Sunday, May 24, 2009

Coming to Terms with My Secretly-Smirking Accountant

Just when I thought my accountant wouldn't need to secretly smirk at me when filing my 2008 tax returns, I realised that my 8.1% ROI from my savings accounts, equities, and corporate bond portfolio was effectively mitigated by my losses in forex trading.

Granted, my 2008 forex losses were much less than my 2007 losses. I was pleasantly surprised that the losses weren't more. Yet, I sometimes still feel I'm not making enough progress quickly enough.

In the past, the thought of taking the easy route and giving up has occurred to me more than once.

Whilst I'm trading, my Dad's voice sometimes makes its way into my head: "When will you ever recover your losses in forex trading? You need to stop." Unfortunately, there was much worse of this kind of discouragement while I was growing up.

It sometimes surprises me how I was able to overcome all of this negativity and become relatively successful outside of my trading career. I attended a great university. I have a pretty good job with a pretty good salary and a pretty good boss. And I've got some good friends I can trust and count on. Even better is my enviable wardrobe full of enviable handbags and enviable Tiffany charms. Although I'm lacking an enviable boyfriend, I should know how fortunate I am because even without the enviable boyfriend, almost everything else seems so perfect.

And yet, when it comes to trading, my secretly smirking accountant or my secretly smirking Dad or my secretly smirking brokers are there right in the foreground.

So far, I haven't given up on trading.

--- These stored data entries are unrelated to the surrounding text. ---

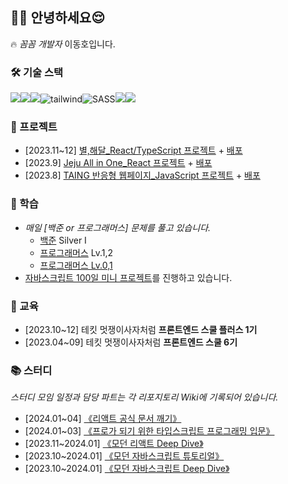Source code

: ## 🙋‍♂️ 안녕하세요😌

🔥 _꼼꼼 개발자_ 이동호입니다.

### 🛠 기술 스택

<img src="https://img.shields.io/badge/react-61DAFB?style=for-the-badge&logo=react&logoColor=black"><img src="https://img.shields.io/badge/typescript-3178C6?style=for-the-badge&logo=typescript&logoColor=black"><img src="https://img.shields.io/badge/javascript-F7DF1E?style=for-the-badge&logo=javascript&logoColor=black"><img alt="tailwind" src ="https://img.shields.io/badge/Tailwind-06B6D4.svg?&style=for-the-badge&logo=tailwindCSS&logoColor=white"/><img alt="SASS" src ="https://img.shields.io/badge/SASS-cc6699.svg?&style=for-the-badge&logo=sass&logoColor=white"/><img src="https://img.shields.io/badge/css-1572B6?style=for-the-badge&logo=css3&logoColor=white"><img src="https://img.shields.io/badge/html5-E34F26?style=for-the-badge&logo=html5&logoColor=white">

### 🌊 프로젝트

- [2023.11~12] [별,해달\_React/TypeScript 프로젝트](https://github.com/likelion-plus/counting-stars-13) + [배포](https://counting-stars.netlify.app/)
- [2023.9] [Jeju All in One_React 프로젝트](https://github.com/FRONTENDSCHOOL6/finalize-react-6) + [배포](https://frontendschool6.github.io/finalize-react-6/)
- [2023.8] [TAING 반응형 웹페이지\_JavaScript 프로젝트](https://github.com/javascript-project-3/project-JS-3) + [배포](https://javascript-project-3.github.io/project-JS-3/client/index.html)

### 🌱 학습

- _매일 [백준 or 프로그래머스] 문제를 풀고 있습니다._
  - [백준](https://github.com/rustandbone/Algorithm) Silver I
  - [프로그래머스](https://github.com/rustandbone/Algorithm) Lv.1,2
  - [프로그래머스 Lv.0,1](https://github.com/rustandbone/codingTest)
- [자바스크립트 100일 미니 프로젝트](https://github.com/rustandbone/JS100)를 진행하고 있습니다.

### 🎨 교육

- [2023.10~12] 테킷 멋쟁이사자처럼 **프론트엔드 스쿨 플러스 1기**
- [2023.04~09] 테킷 멋쟁이사자처럼 **프론트엔드 스쿨 6기**

### 📚 스터디

_스터디 모임 일정과 담당 파트는 각 리포지토리 Wiki에 기록되어 있습니다._

- [2024.01~04] [《리액트 공식 문서 깨기》](https://github.com/rustandbone/react-deep-dive)
- [2024.01~03] [《프로가 되기 위한 타입스크립트 프로그래밍 입문》](https://github.com/rustandbone/mtsStudy)
- [2023.11~2024.01] [《모던 리액트 Deep Dive》](https://github.com/rustandbone/react-deep-dive)
- [2023.10~2024.01] [《모던 자바스크립트 튜토리얼》](https://github.com/rustandbone/js-info-study)
- [2023.10~2024.01] [《모던 자바스크립트 Deep Dive》](https://github.com/rustandbone/mjsStudy)

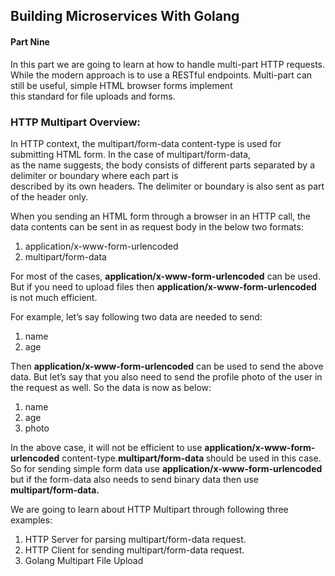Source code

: ## Building Microservices With Golang

#### Part Nine
In this part we are going to learn at how to handle multi-part HTTP requests. <br>
While the modern approach is to use a RESTful endpoints. Multi-part can still be useful, simple HTML browser forms implement<br>
this standard for file uploads and forms.

### HTTP Multipart Overview:
In HTTP context, the multipart/form-data content-type is used for submitting HTML form. In the case of multipart/form-data,<br> as the name suggests, the body consists of different parts separated by a delimiter or boundary where each part is <br>
described by its own headers. The delimiter or boundary is also sent as part of the header only.

When you sending an HTML form through a browser in an HTTP call, the data contents can be sent in as request body in the below two formats: <br>
1. application/x-www-form-urlencoded
2. multipart/form-data

For most of the cases, <b>application/x-www-form-urlencoded</b> can be used.<br>
But if you need to upload files then <b>application/x-www-form-urlencoded</b> is not much efficient.<br>

For example, let’s say following two data are needed to send:
1. name
2. age <br>

Then <b>application/x-www-form-urlencoded</b> can be used to send the above data.
But let’s say that you also need to send the profile photo of the user in the request as well. So the data is now as below:
1. name
2. age
3. photo <br>

In the above case, it will not be efficient to use <b>application/x-www-form-urlencoded</b> content-type.<b>multipart/form-data </b> should be used in this case. <br>
So for sending simple form data use <b>application/x-www-form-urlencoded </b> but if the form-data also needs to send binary data then use <b>multipart/form-data.</b>

We are going to learn about HTTP Multipart through following three examples:
1. HTTP Server for parsing multipart/form-data request.
2. HTTP Client for sending multipart/form-data request.
3. Golang Multipart File Upload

And just as it seemed the financial world was collapsing all around us, some bits of light and clarity were shining through to me as I discovered some key lessons on price action.

I started looking at the bid / ask prices and sizes on the highest volume stocks of the day, which helped me make better short-term trades.

In forex, I was looking at higher probability trade setups and only trading those.

Now, the fear is mainly gone from the market and yet it seems I've somehow frozen along with the sentiment shift.

I'm going to have to do better than this.